Chang to receive AES Lifetime Achievement Award

Author: Nina Welding

Hcchang

Hsueh-Chia Chang, the Bayer Professor of Chemical and Biomolecular Engineering at the University of Notre Dame, has been selected to receive the AES Lifetime Achievement Award. Bestowed annually by the AES Electrophoresis Society, the award honors an individual for exceptional career contributions to the fields of electrophoresis, electrokinetics and related areas. A plaque and certificate of lifetime membership will be presented to Chang at the AES Annual Meeting in October in Palm Springs, Calif.



A leading researcher in micro/nanoflidics, particularly in the area of nano-electrokinetics, Chang is well known for his creative contributions across several disciplines, including reaction engineering, control, fluid mechanics, soft materials and biosensing. He has been able to integrate his broad knowledge into commercialization-ready molecular diagnostic technologies. To date, three start-ups have licensed his technologies. Two of them are based in South Bend: Cubed Laboratories at Studebaker Industrial Park and AgenDX Biosciences, Inc., at Notre Dame Innovation Park.

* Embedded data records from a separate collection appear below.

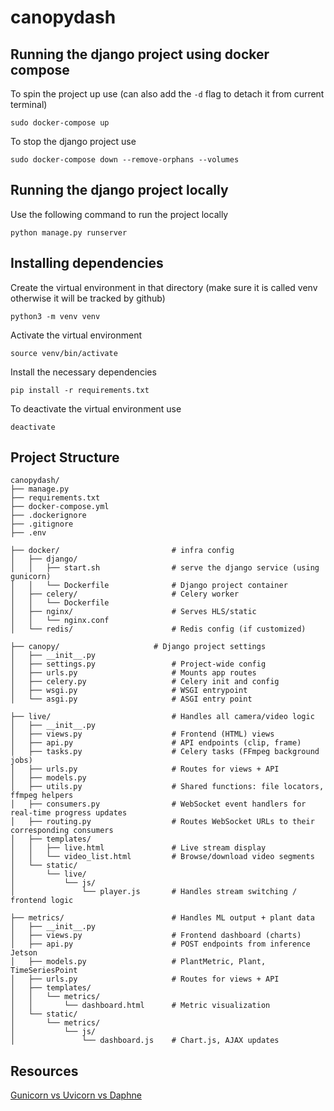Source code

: # canopydash

## Running the django project using docker compose

To spin the project up use (can also add the `-d` flag to detach it from current terminal)

```
sudo docker-compose up
```

To stop the django project use

```
sudo docker-compose down --remove-orphans --volumes
```

## Running the django project locally

Use the following command to run the project locally

```
python manage.py runserver
```

## Installing dependencies

Create the virtual environment in that directory (make sure it is called venv otherwise it will be tracked by github)

```
python3 -m venv venv
```

Activate the virtual environment

```
source venv/bin/activate
```

Install the necessary dependencies

```
pip install -r requirements.txt
```

To deactivate the virtual environment use

```
deactivate
```

## Project Structure

```text
canopydash/
├── manage.py
├── requirements.txt
├── docker-compose.yml
├── .dockerignore
├── .gitignore
├── .env

├── docker/                         # infra config
│   ├── django/
│   │   ├── start.sh                # serve the django service (using gunicorn)
│   │   └── Dockerfile              # Django project container
│   ├── celery/                     # Celery worker
│   │   └── Dockerfile
│   ├── nginx/                      # Serves HLS/static
│   │   └── nginx.conf
│   └── redis/                      # Redis config (if customized)

├── canopy/                     # Django project settings
│   ├── __init__.py
│   ├── settings.py                 # Project-wide config
│   ├── urls.py                     # Mounts app routes
│   ├── celery.py                   # Celery init and config
│   ├── wsgi.py                     # WSGI entrypoint
│   └── asgi.py                     # ASGI entry point

├── live/                           # Handles all camera/video logic
│   ├── __init__.py
│   ├── views.py                    # Frontend (HTML) views
│   ├── api.py                      # API endpoints (clip, frame)
│   ├── tasks.py                    # Celery tasks (FFmpeg background jobs)
│   ├── urls.py                     # Routes for views + API
│   ├── models.py
│   ├── utils.py                    # Shared functions: file locators, ffmpeg helpers
│   ├── consumers.py                # WebSocket event handlers for real-time progress updates
│   ├── routing.py                  # Routes WebSocket URLs to their corresponding consumers
│   ├── templates/
│   │   ├── live.html               # Live stream display
│   │   └── video_list.html         # Browse/download video segments
│   └── static/
│       └── live/
│           └── js/
│               └── player.js       # Handles stream switching / frontend logic

├── metrics/                        # Handles ML output + plant data
│   ├── __init__.py
│   ├── views.py                    # Frontend dashboard (charts)
│   ├── api.py                      # POST endpoints from inference Jetson
│   ├── models.py                   # PlantMetric, Plant, TimeSeriesPoint
│   ├── urls.py                     # Routes for views + API
│   ├── templates/
│   │   └── metrics/
│   │       └── dashboard.html      # Metric visualization
│   └── static/
│       └── metrics/
│           └── js/
│               └── dashboard.js    # Chart.js, AJAX updates
```

## Resources

[Gunicorn vs Uvicorn vs Daphne](https://medium.com/@ezekieloluwadamy/uvicorn-gunicorn-daphne-and-fastapi-a-guide-to-choosing-the-right-stack-76ffaa169791)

Chang, a faculty member at the University of Notre Dame since 1987, serves as director for the University’s Center for Microfluidics and Medical Diagnostics. During his tenure at the Notre Dame, he has mentored approximately 60 doctoral candidates and postdoctoral scholars, many of whom have gone on to successful academic careers of their own. They include a university president, several deans and endowed faculty members at top research universities around the world, such as Imperial College, Technion, Duke, Texas A&M, Royal Melbourne, Florida, Rutgers, Michigan Tech, Mississippi State, Tennessee and Utah.

He is a fellow of the American Physical Society (APS) and has received many awards over the years, including the APS Francois Frenkiel Award for Fluid Mechanics, the Presidential Young Investigator Award from the National Science Foundation and a Distinguished Visiting Fellow Award from the Royal Society of Engineering in the United Kingdom. He has also won the 1st Source Commercialization Award and the Sigma Xi Outstanding Research Award at Notre Dame.



Chang is the author of “Electrokinetically Driven Microfluidics and Nanofluidics,” which was published by Cambridge University. He has delivered four named lectures at Delaware, Colorado, Johns Hopkins and Boston, 10 plenary lectures and more than 25 keynote lectures. He has also authored more than 270 journal publications in top fluid physics, microfluidics journals and biosensing journals.

In addition, Chang has served in an editorial capacity on a number of journal publications, including the SIAM Journal of Applied Mathematics and Membrane. In fact, he recently stepped down after 12 years of service as the founding and chief editor of Biomicrofluidics, now the highest ranked original journal in the ISI Fluids & Plasma Physics category.